What is Pilates?
Pilates is an exercise system developed by Joseph Pilates to strengthen muscles, increase flexibility and improve overall health. Exercises are performed on a mat and on specially designed equipment. The Pilates system includes exercises for every part of the body and applications for every kind of activity. Created in the early part of the 20th century, Pilates was so far ahead of it’s time that it did not begin to achieve popular recognition until the first few years of the 21st century.
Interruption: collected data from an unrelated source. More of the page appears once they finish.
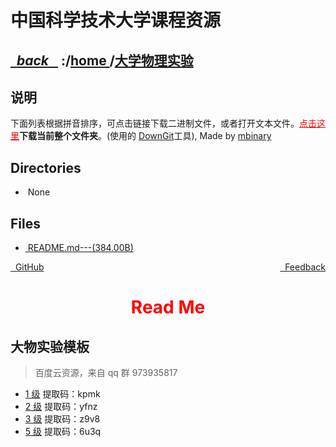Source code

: 
<!--
<head>
    <meta http-equiv="content-type" content="text/html; charset=utf-8">
    <title> 中国科学技术大学课程资源</title>
</head>
-->
# 中国科学技术大学课程资源

<div>
  <h2>
    <a href="../index.html">&nbsp;&nbsp;<i class="fa fa-level-up">back </i>&nbsp;&nbsp;</a>
    :/<a href="../index.html">home <i class="fa fa-home"></i></a>/<a href="index.html">大学物理实验</a>
  </h2>
</div>

## 说明
下面列表根据拼音排序，可点击链接下载二进制文件，或者打开文本文件。<a href="http://downgit.zhoudaxiaa.com/#/home?url=https://github.com/USTC-Resource/USTC-Course/tree/master/大学物理实验" style="color:red" target="_black">点击这里</a>**下载当前整个文件夹**。(使用的 [DownGit](http://downgit.zhoudaxiaa.com)工具), Made by [mbinary](https://mbinary.xyz)

## Directories
<ul><li><i class="fa fa-meh-o"></i>&nbsp;None</li></ul>

## Files
<ul><li><a href="https://raw.githubusercontent.com/USTC-Resource/USTC-Course/master/大学物理实验/README.md"><i class="fa fa-pencil-square-o"></i>&nbsp;README.md---(384.00B)</a></li></ul>

<div style="text-decration:underline;display:inline">
  <a href="https://github.com/USTC-Resource/USTC-Course.git" target="_blank" rel="external"><i class="fa fa-github"></i>&nbsp; GitHub</a>
  <a href="mailto:&#122;huheqin1@gmail?subject=反馈与建议" style="float:right" target="_blank" rel="external"><i class="fa fa-envelope"></i>&nbsp; Feedback</a>
</div>


<h1 style="color:red;text-align:center;">Read Me</h1>

<h2 id="_1">大物实验模板</h2>
<blockquote>
<p>百度云资源，来自 qq 群 973935817</p>
</blockquote>
<ul>
<li><a href="https://pan.baidu.com/s/1oRoANGJAR1VdEPBmArmX0w">1 级</a> 提取码：kpmk</li>
<li><a href="https://pan.baidu.com/s/1QZ3wyN-fC1Hr0cdGZx672A">2 级</a> 提取码：yfnz</li>
<li><a href="https://pan.baidu.com/s/1J39pLvg_r4FTsg0tgmCO4A">3 级</a> 提取码：z9v8</li>
<li><a href="https://pan.baidu.com/s/1ECwc9jSy_kODFslJaTcC-Q">5 级</a> 提取码：6u3q</li>
</ul>
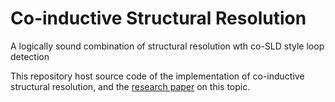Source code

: # Co-inductive Structural Resolution
A logically sound combination of structural resolution wth co-SLD style loop detection 

This repository host source code of the implementation of co-inductive structural resolution, and the [research paper](co_s_reso.pdf) on this topic. 
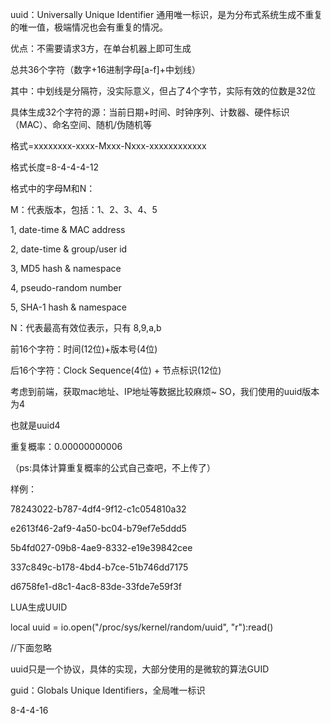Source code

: 
uuid：Universally Unique Identifier 通用唯一标识，是为分布式系统生成不重复的唯一值，极端情况也会有重复的情况。

优点：不需要请求3方，在单台机器上即可生成

总共36个字符（数字\+16进制字母\[a\-f\]\+中划线）

其中：中划线是分隔符，没实际意义，但占了4个字节，实际有效的位数是32位

具体生成32个字符的源：当前日期\+时间、时钟序列、计数器、硬件标识（MAC）、命名空间、随机/伪随机等

格式=xxxxxxxx\-xxxx\-Mxxx\-Nxxx\-xxxxxxxxxxxx

格式长度=8\-4\-4\-4\-12

格式中的字母M和N：

M：代表版本，包括：1、2、3、4、5

1, date\-time & MAC address

2, date\-time & group/user id

3, MD5 hash & namespace

4, pseudo\-random number

5, SHA\-1 hash & namespace

N：代表最高有效位表示，只有 8,9,a,b

前16个字符：时间\(12位\)\+版本号\(4位\)

后16个字符：Clock Sequence\(4位\) \+ 节点标识\(12位\)

考虑到前端，获取mac地址、IP地址等数据比较麻烦~ SO，我们使用的uuid版本为4

也就是uuid4

重复概率：0.00000000006

（ps:具体计算重复概率的公式自己查吧，不上传了）

样例：

78243022\-b787\-4df4\-9f12\-c1c054810a32

e2613f46\-2af9\-4a50\-bc04\-b79ef7e5ddd5

5b4fd027\-09b8\-4ae9\-8332\-e19e39842cee

337c849c\-b178\-4bd4\-b7ce\-51b746dd7175

d6758fe1\-d8c1\-4ac8\-83de\-33fde7e59f3f

LUA生成UUID

local uuid = io.open\("/proc/sys/kernel/random/uuid", "r"\):read\(\)

//下面忽略

uuid只是一个协议，具体的实现，大部分使用的是微软的算法GUID

guid：Globals Unique Identifiers，全局唯一标识

8\-4\-4\-16
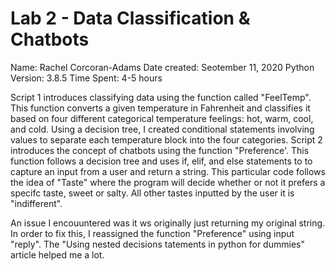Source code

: # Lab 2 - Data Classification & Chatbots
Name: Rachel Corcoran-Adams
Date created: Seotember 11, 2020
Python Version: 3.8.5
Time Spent: 4-5 hours

Script 1 introduces classifying data using the function called "FeelTemp". This function converts a given temperature in Fahrenheit and classifies it based on four different categorical temperature feelings: hot, warm, cool, and cold. Using a decision tree, I created conditional statements involving values to separate each temperature block into the four categories. 
Script 2 introduces the concept of chatbots using the function "Preference'. This function follows a decision tree and uses if, elif, and else statements to to capture an input from a user and return a string. This particular code follows the idea of "Taste" where the program will decide whether or not it prefers a specifc taste, sweet or salty. All other tastes inputted by the user it is "indifferent". 

An issue I encouuntered was it ws originally just returning my original string. In order to fix this, I reassigned the function "Preference" using input "reply". The "Using nested decisions tatements in python for dummies" article helped me a lot.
Over 10 million people are now practicing Pilates in the United States and the numbers are growing every year.
Why is Pilates so Popular?
Pilates focuses on engaging the mind with the body to create exercises that involve the whole body. Every exercise is performed with attention to the breath, proper form and efficient movement patterns. Pilates strengthens the core, improves balance, increases coordination and decreases stress. The exercises are relatively safe, low impact and appropriate for anyone from 10 to 100. Pilates focuses on learning to move better so the benefits are felt in everyday life.
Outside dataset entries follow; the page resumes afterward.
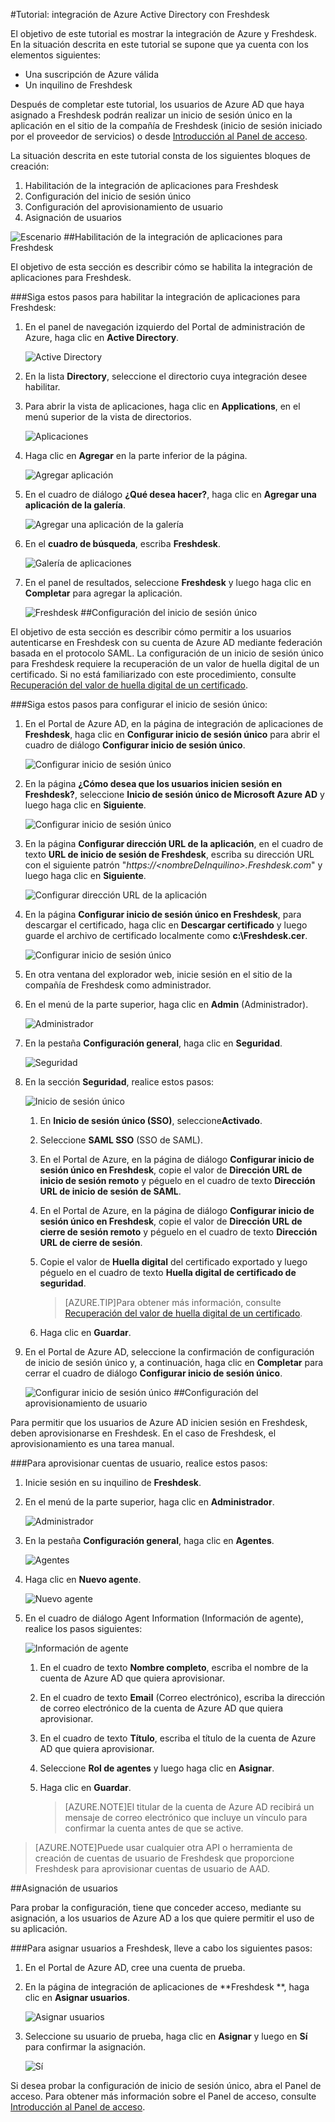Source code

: <properties 
    pageTitle="Tutorial: integración de Azure Active Directory con Freshdesk | Microsoft Azure" 
    description="Aprenda a usar Freshdesk con Azure Active Directory para habilitar el inicio de sesión único, el aprovisionamiento automático, etc." 
    services="active-directory" 
    authors="jeevansd"  
    documentationCenter="na" 
    manager="stevenpo"/>
<tags 
    ms.service="active-directory" 
    ms.devlang="na" 
    ms.topic="article" 
    ms.tgt_pltfrm="na" 
    ms.workload="identity" 
    ms.date="01/14/2016" 
    ms.author="jeedes" />

#Tutorial: integración de Azure Active Directory con Freshdesk
  
El objetivo de este tutorial es mostrar la integración de Azure y Freshdesk. En la situación descrita en este tutorial se supone que ya cuenta con los elementos siguientes:

-   Una suscripción de Azure válida
-   Un inquilino de Freshdesk
  
Después de completar este tutorial, los usuarios de Azure AD que haya asignado a Freshdesk podrán realizar un inicio de sesión único en la aplicación en el sitio de la compañía de Freshdesk (inicio de sesión iniciado por el proveedor de servicios) o desde [Introducción al Panel de acceso](active-directory-saas-access-panel-introduction.md).
  
La situación descrita en este tutorial consta de los siguientes bloques de creación:

1.  Habilitación de la integración de aplicaciones para Freshdesk
2.  Configuración del inicio de sesión único
3.  Configuración del aprovisionamiento de usuario
4.  Asignación de usuarios

![Escenario](./media/active-directory-saas-freshdesk-tutorial/IC776761.png "Escenario")
##Habilitación de la integración de aplicaciones para Freshdesk
  
El objetivo de esta sección es describir cómo se habilita la integración de aplicaciones para Freshdesk.

###Siga estos pasos para habilitar la integración de aplicaciones para Freshdesk:

1.  En el panel de navegación izquierdo del Portal de administración de Azure, haga clic en **Active Directory**.

    ![Active Directory](./media/active-directory-saas-freshdesk-tutorial/IC700993.png "Active Directory")

2.  En la lista **Directory**, seleccione el directorio cuya integración desee habilitar.

3.  Para abrir la vista de aplicaciones, haga clic en **Applications**, en el menú superior de la vista de directorios.

    ![Aplicaciones](./media/active-directory-saas-freshdesk-tutorial/IC700994.png "Aplicaciones")

4.  Haga clic en **Agregar** en la parte inferior de la página.

    ![Agregar aplicación](./media/active-directory-saas-freshdesk-tutorial/IC749321.png "Agregar aplicación")

5.  En el cuadro de diálogo **¿Qué desea hacer?**, haga clic en **Agregar una aplicación de la galería**.

    ![Agregar una aplicación de la galería](./media/active-directory-saas-freshdesk-tutorial/IC749322.png "Agregar una aplicación de la galería")

6.  En el **cuadro de búsqueda**, escriba **Freshdesk**.

    ![Galería de aplicaciones](./media/active-directory-saas-freshdesk-tutorial/IC776762.png "Galería de aplicaciones")

7.  En el panel de resultados, seleccione **Freshdesk** y luego haga clic en **Completar** para agregar la aplicación.

    ![Freshdesk](./media/active-directory-saas-freshdesk-tutorial/IC776763.png "Freshdesk")
##Configuración del inicio de sesión único
  
El objetivo de esta sección es describir cómo permitir a los usuarios autenticarse en Freshdesk con su cuenta de Azure AD mediante federación basada en el protocolo SAML. La configuración de un inicio de sesión único para Freshdesk requiere la recuperación de un valor de huella digital de un certificado. Si no está familiarizado con este procedimiento, consulte [Recuperación del valor de huella digital de un certificado](http://youtu.be/YKQF266SAxI).

###Siga estos pasos para configurar el inicio de sesión único:

1.  En el Portal de Azure AD, en la página de integración de aplicaciones de **Freshdesk**, haga clic en **Configurar inicio de sesión único** para abrir el cuadro de diálogo **Configurar inicio de sesión único**.

    ![Configurar inicio de sesión único](./media/active-directory-saas-freshdesk-tutorial/IC776764.png "Configurar inicio de sesión único")

2.  En la página **¿Cómo desea que los usuarios inicien sesión en Freshdesk?**, seleccione **Inicio de sesión único de Microsoft Azure AD** y luego haga clic en **Siguiente**.

    ![Configurar inicio de sesión único](./media/active-directory-saas-freshdesk-tutorial/IC776765.png "Configurar inicio de sesión único")

3.  En la página **Configurar dirección URL de la aplicación**, en el cuadro de texto **URL de inicio de sesión de Freshdesk**, escriba su dirección URL con el siguiente patrón "*https://\<nombreDeInquilino>.Freshdesk.com*" y luego haga clic en **Siguiente**.

    ![Configurar dirección URL de la aplicación](./media/active-directory-saas-freshdesk-tutorial/IC776766.png "Configurar dirección URL de la aplicación")

4.  En la página **Configurar inicio de sesión único en Freshdesk**, para descargar el certificado, haga clic en **Descargar certificado** y luego guarde el archivo de certificado localmente como **c:\\Freshdesk.cer**.

    ![Configurar inicio de sesión único](./media/active-directory-saas-freshdesk-tutorial/IC776767.png "Configurar inicio de sesión único")

5.  En otra ventana del explorador web, inicie sesión en el sitio de la compañía de Freshdesk como administrador.

6.  En el menú de la parte superior, haga clic en **Admin** (Administrador).

    ![Administrador](./media/active-directory-saas-freshdesk-tutorial/IC776768.png "Administrador")

7.  En la pestaña **Configuración general**, haga clic en **Seguridad**.

    ![Seguridad](./media/active-directory-saas-freshdesk-tutorial/IC776769.png "Seguridad")

8.  En la sección **Seguridad**, realice estos pasos:

    ![Inicio de sesión único](./media/active-directory-saas-freshdesk-tutorial/IC776770.png "Inicio de sesión único")

    1.  En **Inicio de sesión único (SSO)**, seleccione**Activado**.
    2.  Seleccione **SAML SSO** (SSO de SAML).
    3.  En el Portal de Azure, en la página de diálogo **Configurar inicio de sesión único en Freshdesk**, copie el valor de **Dirección URL de inicio de sesión remoto** y péguelo en el cuadro de texto **Dirección URL de inicio de sesión de SAML**.
    4.  En el Portal de Azure, en la página de diálogo **Configurar inicio de sesión único en Freshdesk**, copie el valor de **Dirección URL de cierre de sesión remoto** y péguelo en el cuadro de texto **Dirección URL de cierre de sesión**.
    5.  Copie el valor de **Huella digital** del certificado exportado y luego péguelo en el cuadro de texto **Huella digital de certificado de seguridad**.  

        >[AZURE.TIP]Para obtener más información, consulte [Recuperación del valor de huella digital de un certificado](http://youtu.be/YKQF266SAxI).

    6.  Haga clic en **Guardar**.

9.  En el Portal de Azure AD, seleccione la confirmación de configuración de inicio de sesión único y, a continuación, haga clic en **Completar** para cerrar el cuadro de diálogo **Configurar inicio de sesión único**.

    ![Configurar inicio de sesión único](./media/active-directory-saas-freshdesk-tutorial/IC776771.png "Configurar inicio de sesión único")
##Configuración del aprovisionamiento de usuario
  
Para permitir que los usuarios de Azure AD inicien sesión en Freshdesk, deben aprovisionarse en Freshdesk. En el caso de Freshdesk, el aprovisionamiento es una tarea manual.

###Para aprovisionar cuentas de usuario, realice estos pasos:

1.  Inicie sesión en su inquilino de **Freshdesk**.

2.  En el menú de la parte superior, haga clic en **Administrador**.

    ![Administrador](./media/active-directory-saas-freshdesk-tutorial/IC776772.png "Administrador")

3.  En la pestaña **Configuración general**, haga clic en **Agentes**.

    ![Agentes](./media/active-directory-saas-freshdesk-tutorial/IC776773.png "Agentes")

4.  Haga clic en **Nuevo agente**.

    ![Nuevo agente](./media/active-directory-saas-freshdesk-tutorial/IC776774.png "Nuevo agente")

5.  En el cuadro de diálogo Agent Information (Información de agente), realice los pasos siguientes:

    ![Información de agente](./media/active-directory-saas-freshdesk-tutorial/IC776775.png "Información de agente")

    1.  En el cuadro de texto **Nombre completo**, escriba el nombre de la cuenta de Azure AD que quiera aprovisionar.
    2.  En el cuadro de texto **Email** (Correo electrónico), escriba la dirección de correo electrónico de la cuenta de Azure AD que quiera aprovisionar.
    3.  En el cuadro de texto **Título**, escriba el título de la cuenta de Azure AD que quiera aprovisionar.
    4.  Seleccione **Rol de agentes** y luego haga clic en **Asignar**.
    5.  Haga clic en **Guardar**.
    
        >[AZURE.NOTE]El titular de la cuenta de Azure AD recibirá un mensaje de correo electrónico que incluye un vínculo para confirmar la cuenta antes de que se active.

>[AZURE.NOTE]Puede usar cualquier otra API o herramienta de creación de cuentas de usuario de Freshdesk que proporcione Freshdesk para aprovisionar cuentas de usuario de AAD.

##Asignación de usuarios
  
Para probar la configuración, tiene que conceder acceso, mediante su asignación, a los usuarios de Azure AD a los que quiere permitir el uso de su aplicación.

###Para asignar usuarios a Freshdesk, lleve a cabo los siguientes pasos:

1.  En el Portal de Azure AD, cree una cuenta de prueba.

2.  En la página de integración de aplicaciones de **Freshdesk **, haga clic en **Asignar usuarios**.

    ![Asignar usuarios](./media/active-directory-saas-freshdesk-tutorial/IC776776.png "Asignar usuarios")

3.  Seleccione su usuario de prueba, haga clic en **Asignar** y luego en **Sí** para confirmar la asignación.

    ![Sí](./media/active-directory-saas-freshdesk-tutorial/IC767830.png "Sí")
  
Si desea probar la configuración de inicio de sesión único, abra el Panel de acceso. Para obtener más información sobre el Panel de acceso, consulte [Introducción al Panel de acceso](active-directory-saas-access-panel-introduction.md).

<!---HONumber=AcomDC_0121_2016-->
Pilates is used in fitness centers, private studios, rehabilitation clinics and hospitals to improve the health and well being of clients from the recently injured to the super fit. As more and more people participate, Pilates continues to grow and evolve to meet the needs of anyone wanting to improve their ability to move with strength, ease and grace.
Pilates - History to present day
Joseph Hubertus Pilates was born in Germany around 1880. He had rheumatic fever, asthma and rickets as a child and was plagued by a weak respiratory system. In order to improve his own health he began exploring ways to strengthen his body and his mind. Early on, Joe became intrigued by the classical notion of the ideal man who combined a well trained body with an equally well trained intellect. In pursuit of this goal he participated in boxing, fencing, wrestling and gymnastics as well as exploring yoga and zen meditation. Germany was a fertile ground for these explorations at the turn of the 20th century with many ground breaking leaders in movement science, dance and psychology working there.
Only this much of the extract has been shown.